■ YOUR ASSIGNMENT:
With the pictures excluded, repeat every entry exactly.

Plain-text document sources:
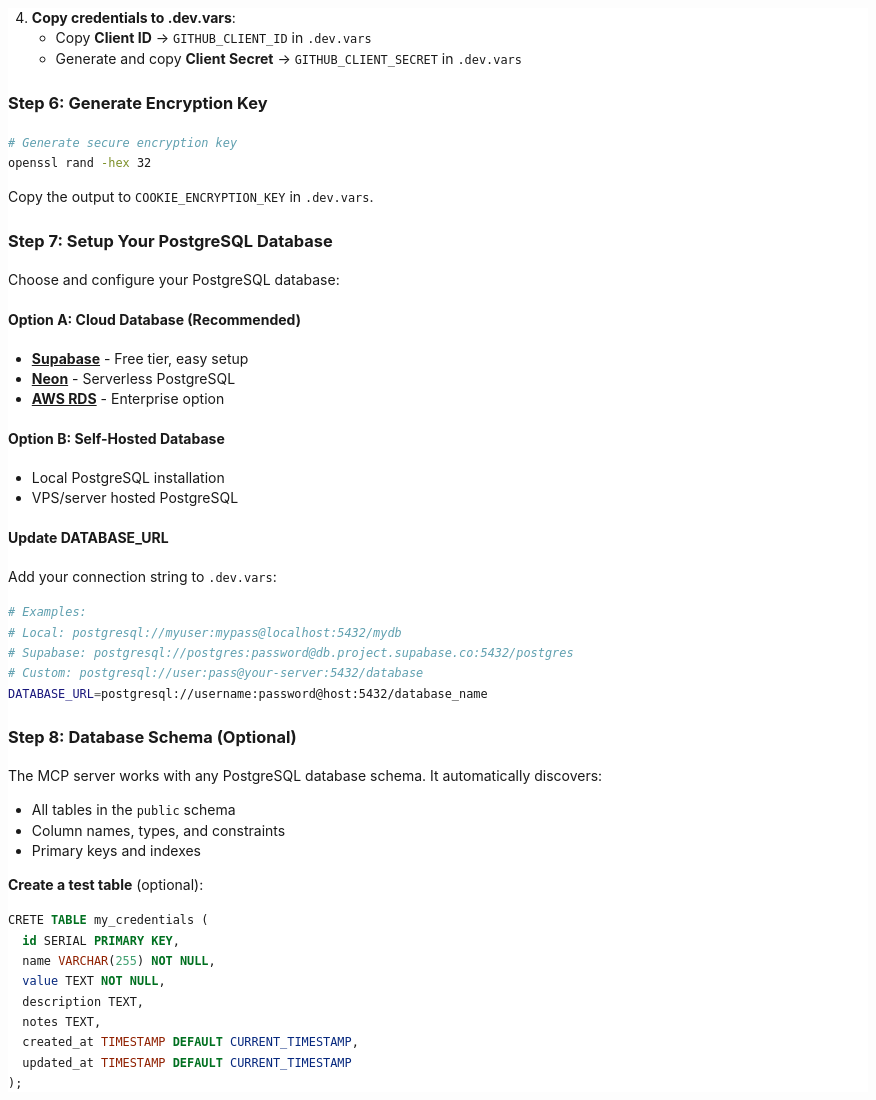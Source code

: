 4. **Copy credentials to .dev.vars**:
   - Copy **Client ID** → `GITHUB_CLIENT_ID` in `.dev.vars`
   - Generate and copy **Client Secret** → `GITHUB_CLIENT_SECRET` in `.dev.vars`

### Step 6: Generate Encryption Key

```bash
# Generate secure encryption key
openssl rand -hex 32
```
Copy the output to `COOKIE_ENCRYPTION_KEY` in `.dev.vars`.

### Step 7: Setup Your PostgreSQL Database

Choose and configure your PostgreSQL database:

#### Option A: Cloud Database (Recommended)
- **[Supabase](https://supabase.com/)** - Free tier, easy setup
- **[Neon](https://neon.tech/)** - Serverless PostgreSQL
- **[AWS RDS](https://aws.amazon.com/rds/)** - Enterprise option

#### Option B: Self-Hosted Database
- Local PostgreSQL installation
- VPS/server hosted PostgreSQL

#### Update DATABASE_URL
Add your connection string to `.dev.vars`:
```bash
# Examples:
# Local: postgresql://myuser:mypass@localhost:5432/mydb
# Supabase: postgresql://postgres:password@db.project.supabase.co:5432/postgres
# Custom: postgresql://user:pass@your-server:5432/database
DATABASE_URL=postgresql://username:password@host:5432/database_name
```

### Step 8: Database Schema (Optional)

The MCP server works with any PostgreSQL database schema. It automatically discovers:
- All tables in the `public` schema  
- Column names, types, and constraints
- Primary keys and indexes

**Create a test table** (optional):
```sql
CRETE TABLE my_credentials (
  id SERIAL PRIMARY KEY,
  name VARCHAR(255) NOT NULL,
  value TEXT NOT NULL,
  description TEXT,
  notes TEXT,
  created_at TIMESTAMP DEFAULT CURRENT_TIMESTAMP,
  updated_at TIMESTAMP DEFAULT CURRENT_TIMESTAMP
);
```
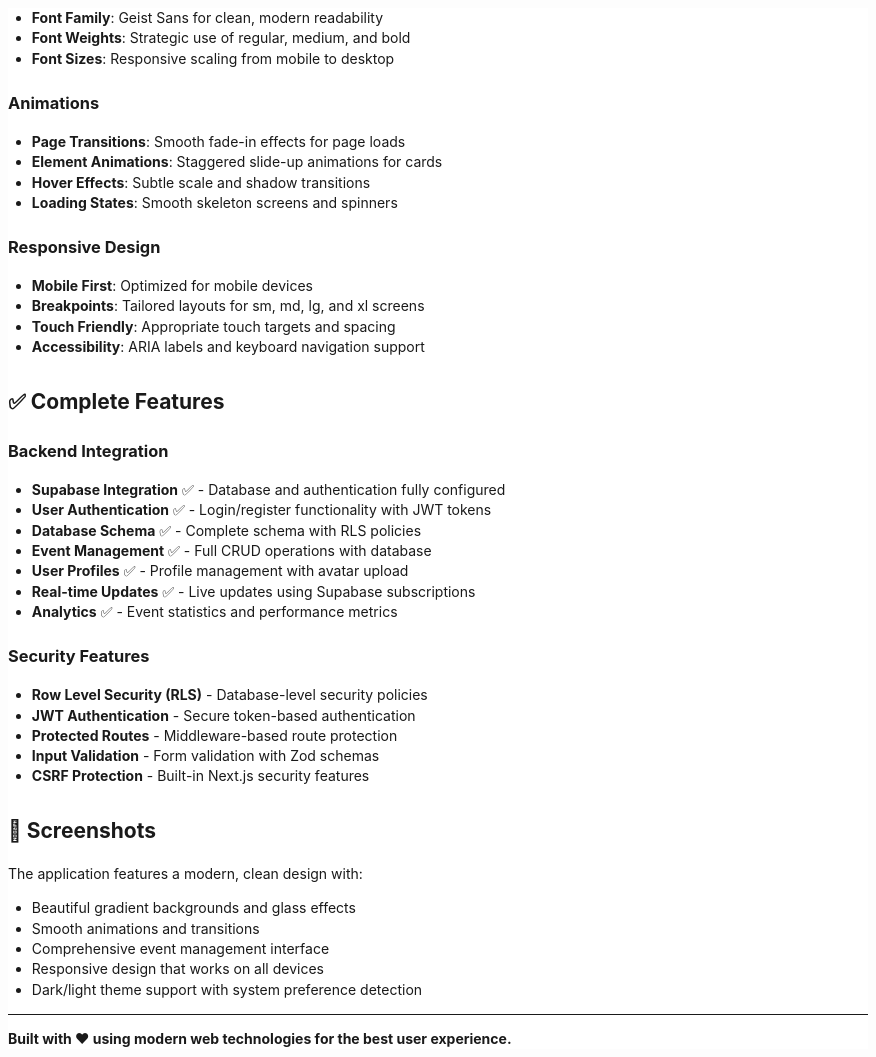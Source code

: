 - **Font Family**: Geist Sans for clean, modern readability
- **Font Weights**: Strategic use of regular, medium, and bold
- **Font Sizes**: Responsive scaling from mobile to desktop

### Animations

- **Page Transitions**: Smooth fade-in effects for page loads
- **Element Animations**: Staggered slide-up animations for cards
- **Hover Effects**: Subtle scale and shadow transitions
- **Loading States**: Smooth skeleton screens and spinners

### Responsive Design

- **Mobile First**: Optimized for mobile devices
- **Breakpoints**: Tailored layouts for sm, md, lg, and xl screens
- **Touch Friendly**: Appropriate touch targets and spacing
- **Accessibility**: ARIA labels and keyboard navigation support

## ✅ Complete Features

### Backend Integration

- **Supabase Integration** ✅ - Database and authentication fully configured
- **User Authentication** ✅ - Login/register functionality with JWT tokens
- **Database Schema** ✅ - Complete schema with RLS policies
- **Event Management** ✅ - Full CRUD operations with database
- **User Profiles** ✅ - Profile management with avatar upload
- **Real-time Updates** ✅ - Live updates using Supabase subscriptions
- **Analytics** ✅ - Event statistics and performance metrics

### Security Features

- **Row Level Security (RLS)** - Database-level security policies
- **JWT Authentication** - Secure token-based authentication
- **Protected Routes** - Middleware-based route protection
- **Input Validation** - Form validation with Zod schemas
- **CSRF Protection** - Built-in Next.js security features

## 📸 Screenshots

The application features a modern, clean design with:

- Beautiful gradient backgrounds and glass effects
- Smooth animations and transitions
- Comprehensive event management interface
- Responsive design that works on all devices
- Dark/light theme support with system preference detection

---

**Built with ❤️ using modern web technologies for the best user experience.**
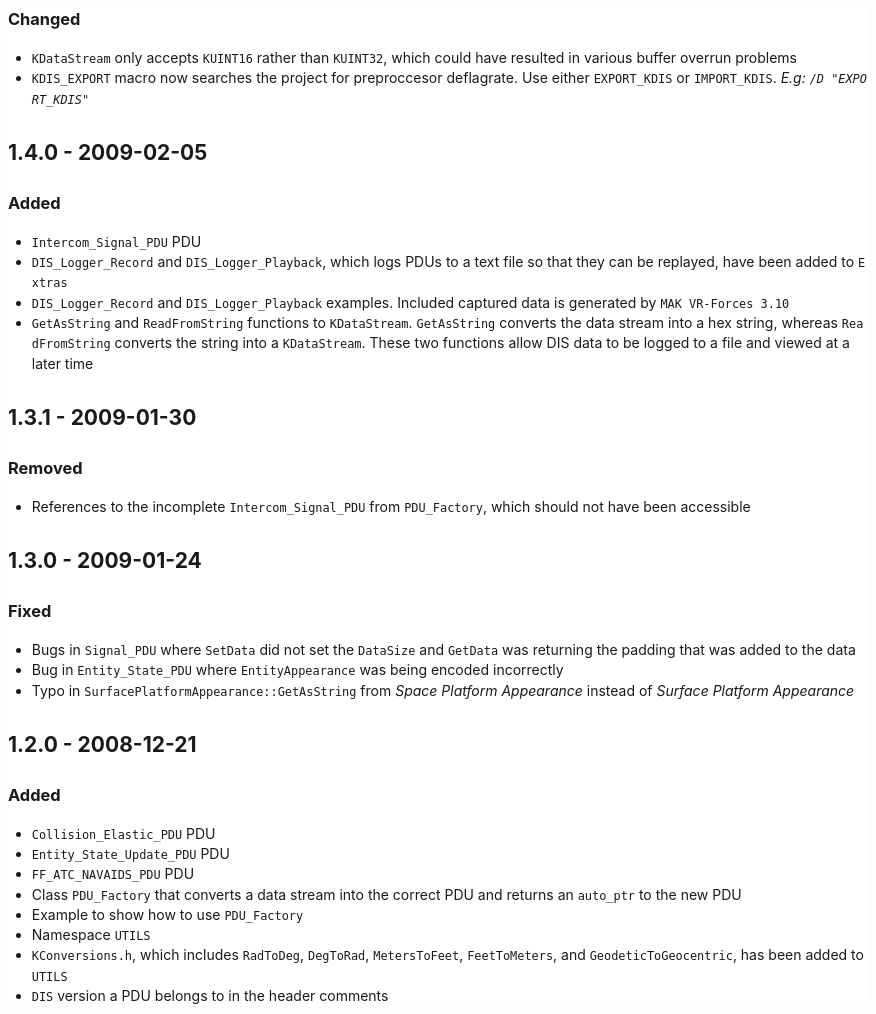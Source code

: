 ### Changed

- `KDataStream` only accepts `KUINT16` rather than `KUINT32`, which could have resulted in various buffer overrun problems
- `KDIS_EXPORT` macro now searches the project for preproccesor deflagrate. Use either `EXPORT_KDIS` or `IMPORT_KDIS`. _E.g: `/D "EXPORT_KDIS"`_

## 1.4.0 - 2009-02-05

### Added

- `Intercom_Signal_PDU` PDU
- `DIS_Logger_Record` and `DIS_Logger_Playback`, which logs PDUs to a text file so that they can be replayed, have been added to `Extras`
- `DIS_Logger_Record` and `DIS_Logger_Playback` examples. Included captured data is generated by `MAK VR-Forces 3.10`
- `GetAsString` and `ReadFromString` functions to `KDataStream`. `GetAsString` converts the data stream into a hex string, whereas `ReadFromString` converts the string into a `KDataStream`. These two functions allow DIS data to be logged to a file and viewed at a later time

## 1.3.1 - 2009-01-30

### Removed

- References to the incomplete `Intercom_Signal_PDU` from `PDU_Factory`, which should not have been accessible

## 1.3.0 - 2009-01-24

### Fixed

- Bugs in `Signal_PDU` where `SetData` did not set the `DataSize` and `GetData` was returning the padding that was added to the data
- Bug in `Entity_State_PDU` where `EntityAppearance` was being encoded incorrectly
- Typo in `SurfacePlatformAppearance::GetAsString` from _Space Platform Appearance_ instead of _Surface Platform Appearance_

## 1.2.0 - 2008-12-21

### Added

- `Collision_Elastic_PDU` PDU
- `Entity_State_Update_PDU` PDU
- `FF_ATC_NAVAIDS_PDU` PDU
- Class `PDU_Factory` that converts a data stream into the correct PDU and returns an `auto_ptr` to the new PDU
- Example to show how to use `PDU_Factory`
- Namespace `UTILS`
- `KConversions.h`, which includes `RadToDeg`, `DegToRad`, `MetersToFeet`, `FeetToMeters`, and `GeodeticToGeocentric`, has been added to `UTILS`
- `DIS` version a PDU belongs to in the header comments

■ EXERCISE RESULT:
Source code

: 4. **Copy credentials to .dev.vars**:
   - Copy **Client ID** → `GITHUB_CLIENT_ID` in `.dev.vars`
   - Generate and copy **Client Secret** → `GITHUB_CLIENT_SECRET` in `.dev.vars`

### Step 6: Generate Encryption Key

```bash
# Generate secure encryption key
openssl rand -hex 32
```
Copy the output to `COOKIE_ENCRYPTION_KEY` in `.dev.vars`.

### Step 7: Setup Your PostgreSQL Database

Choose and configure your PostgreSQL database:

#### Option A: Cloud Database (Recommended)
- **[Supabase](https://supabase.com/)** - Free tier, easy setup
- **[Neon](https://neon.tech/)** - Serverless PostgreSQL
- **[AWS RDS](https://aws.amazon.com/rds/)** - Enterprise option

#### Option B: Self-Hosted Database
- Local PostgreSQL installation
- VPS/server hosted PostgreSQL

#### Update DATABASE_URL
Add your connection string to `.dev.vars`:
```bash
# Examples:
# Local: postgresql://myuser:mypass@localhost:5432/mydb
# Supabase: postgresql://postgres:password@db.project.supabase.co:5432/postgres
# Custom: postgresql://user:pass@your-server:5432/database
DATABASE_URL=postgresql://username:password@host:5432/database_name
```

### Step 8: Database Schema (Optional)

The MCP server works with any PostgreSQL database schema. It automatically discovers:
- All tables in the `public` schema  
- Column names, types, and constraints
- Primary keys and indexes

**Create a test table** (optional):
```sql
CRETE TABLE my_credentials (
  id SERIAL PRIMARY KEY,
  name VARCHAR(255) NOT NULL,
  value TEXT NOT NULL,
  description TEXT,
  notes TEXT,
  created_at TIMESTAMP DEFAULT CURRENT_TIMESTAMP,
  updated_at TIMESTAMP DEFAULT CURRENT_TIMESTAMP
);
```
Source code

: - **Font Family**: Geist Sans for clean, modern readability
- **Font Weights**: Strategic use of regular, medium, and bold
- **Font Sizes**: Responsive scaling from mobile to desktop

### Animations

- **Page Transitions**: Smooth fade-in effects for page loads
- **Element Animations**: Staggered slide-up animations for cards
- **Hover Effects**: Subtle scale and shadow transitions
- **Loading States**: Smooth skeleton screens and spinners

### Responsive Design

- **Mobile First**: Optimized for mobile devices
- **Breakpoints**: Tailored layouts for sm, md, lg, and xl screens
- **Touch Friendly**: Appropriate touch targets and spacing
- **Accessibility**: ARIA labels and keyboard navigation support

## ✅ Complete Features

### Backend Integration

- **Supabase Integration** ✅ - Database and authentication fully configured
- **User Authentication** ✅ - Login/register functionality with JWT tokens
- **Database Schema** ✅ - Complete schema with RLS policies
- **Event Management** ✅ - Full CRUD operations with database
- **User Profiles** ✅ - Profile management with avatar upload
- **Real-time Updates** ✅ - Live updates using Supabase subscriptions
- **Analytics** ✅ - Event statistics and performance metrics

### Security Features

- **Row Level Security (RLS)** - Database-level security policies
- **JWT Authentication** - Secure token-based authentication
- **Protected Routes** - Middleware-based route protection
- **Input Validation** - Form validation with Zod schemas
- **CSRF Protection** - Built-in Next.js security features

## 📸 Screenshots

The application features a modern, clean design with:

- Beautiful gradient backgrounds and glass effects
- Smooth animations and transitions
- Comprehensive event management interface
- Responsive design that works on all devices
- Dark/light theme support with system preference detection

---

**Built with ❤️ using modern web technologies for the best user experience.**
Source code

: ### Changed

- `KDataStream` only accepts `KUINT16` rather than `KUINT32`, which could have resulted in various buffer overrun problems
- `KDIS_EXPORT` macro now searches the project for preproccesor deflagrate. Use either `EXPORT_KDIS` or `IMPORT_KDIS`. _E.g: `/D "EXPORT_KDIS"`_

## 1.4.0 - 2009-02-05

### Added

- `Intercom_Signal_PDU` PDU
- `DIS_Logger_Record` and `DIS_Logger_Playback`, which logs PDUs to a text file so that they can be replayed, have been added to `Extras`
- `DIS_Logger_Record` and `DIS_Logger_Playback` examples. Included captured data is generated by `MAK VR-Forces 3.10`
- `GetAsString` and `ReadFromString` functions to `KDataStream`. `GetAsString` converts the data stream into a hex string, whereas `ReadFromString` converts the string into a `KDataStream`. These two functions allow DIS data to be logged to a file and viewed at a later time

## 1.3.1 - 2009-01-30

### Removed

- References to the incomplete `Intercom_Signal_PDU` from `PDU_Factory`, which should not have been accessible

## 1.3.0 - 2009-01-24

### Fixed

- Bugs in `Signal_PDU` where `SetData` did not set the `DataSize` and `GetData` was returning the padding that was added to the data
- Bug in `Entity_State_PDU` where `EntityAppearance` was being encoded incorrectly
- Typo in `SurfacePlatformAppearance::GetAsString` from _Space Platform Appearance_ instead of _Surface Platform Appearance_

## 1.2.0 - 2008-12-21

### Added

- `Collision_Elastic_PDU` PDU
- `Entity_State_Update_PDU` PDU
- `FF_ATC_NAVAIDS_PDU` PDU
- Class `PDU_Factory` that converts a data stream into the correct PDU and returns an `auto_ptr` to the new PDU
- Example to show how to use `PDU_Factory`
- Namespace `UTILS`
- `KConversions.h`, which includes `RadToDeg`, `DegToRad`, `MetersToFeet`, `FeetToMeters`, and `GeodeticToGeocentric`, has been added to `UTILS`
- `DIS` version a PDU belongs to in the header comments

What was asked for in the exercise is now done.